MacEachin decided to use a little “wise-ass” theater to make that point clear to the members of the 9/11 commission. He was called before the commissioners at a meeting on February 27, 2004, to discuss the progress of his team’s part of the investigation. He opened the session by announcing solemnly that he had just come across a critical intelligence report about al-Qaeda and that he needed urgently to share it with the commissioners. It had been kept from them until now, he said.
He held a copy of the mysterious intelligence report, apparently from the CIA, in one hand. “Commissioners, this is a coincidence, but this is the seventh anniversary of the publication of this really, really critical paper,” he said. “It was a paper written on February 27, 1997.”
The commissioners could see that the 1997 report was full of graphs and charts and timelines. They documented the early chronology of the al-Qaeda threat: the terrorist group’s ties to attacks on Americans in the 1990s, including the shoot-down of two American Black Hawk helicopters in 1993 in Somalia, prompting a firefight in which eighteen American
soldiers were killed; bin Laden’s efforts in the mid-1990s to buy weapons-grade uranium to build nuclear weapons; his later campaign to merge the efforts of terrorist groups from around the Muslim world. MacEachin had prepared PowerPoint slides of some of the charts from the report, so the commissioners could see more closely what he was talking about.
The report was startling and also, in a way, comforting. It seemed proof that some forward-thinking analysts within the CIA had tried to gather all the known evidence about al-Qaeda in the late 1990s and pre-sent it to policy makers to convince them of the need for action—action, presumably, to kill bin Laden and destroy his network long before they would have the chance to carry out 9/11.
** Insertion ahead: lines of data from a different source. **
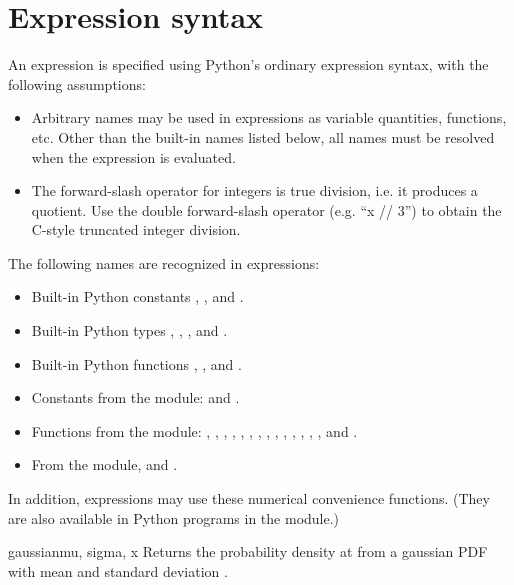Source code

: \section{Expression syntax}

An expression is specified using Python's ordinary expression syntax,
with the following assumptions:
\begin{itemize}
 \item Arbitrary names may be used in expressions as variable
 quantities, functions, etc.  Other than the built-in names listed
 below, all names must be resolved when the expression is evaluated.

 \item The forward-slash operator for integers is true division, i.e. it
 produces a  quotient.  Use the double forward-slash
 operator (e.g. ``x // 3'') to obtain the C-style truncated integer
 division.
\end{itemize}

The following names are recognized in expressions:
\begin{itemize}
 \item Built-in Python constants , , and
 .  

 \item Built-in Python types , , ,
 and .

 \item Built-in Python functions , , and .

 \item Constants from the  module:  and .

 \item Functions from the  module: ,
 , , , , ,
 , , , , ,
 , , , and .

 \item From the  module,  and
 .
\end{itemize}

In addition, expressions may use these numerical convenience functions.
(They are also available in Python programs in the 
module.)

\begin{funcdesc}{gaussian}{mu, sigma, x}
Returns the probability density at  from a gaussian PDF with mean
 and standard deviation .
\end{funcdesc}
“This is wild,” Tom Kean said.
“Why don’t we have this document?” demanded Jamie Gorelick, startled that she had never heard of it before. “I insist that we get a copy.”
“What the fuck?” Bob Kerrey said incredulously. He had been deputy chairman of the Senate Intelligence Committee in 1997 and should have seen such a finely crafted bit of intelligence analysis. MacEachin would later recall having to “bring Kerrey down off the ceiling,” he was so angry.
Then a devilish smile crossed MacEachin’s face. “I lied,” he said. “There was no such document.” He had written this “report” himself. “But my point is there could have been such a document in 1997,” he told the commissioners. There should have been such a report, he said. All of the information in the document was available within the CIA by February 1997, but nobody within the CIA had thought to pull it all together.
It was astounding, MacEachin explained. But for almost four years before 9/11, the CIA had not issued a so-called national intelligence estimate on terrorism. Even after the bombing of two American embassies in Africa in 1998. Even after the bombing of an American warship, the Cole, in the port of Aden, Yemen, in October 2000, only eleven months before the 9/11 attacks.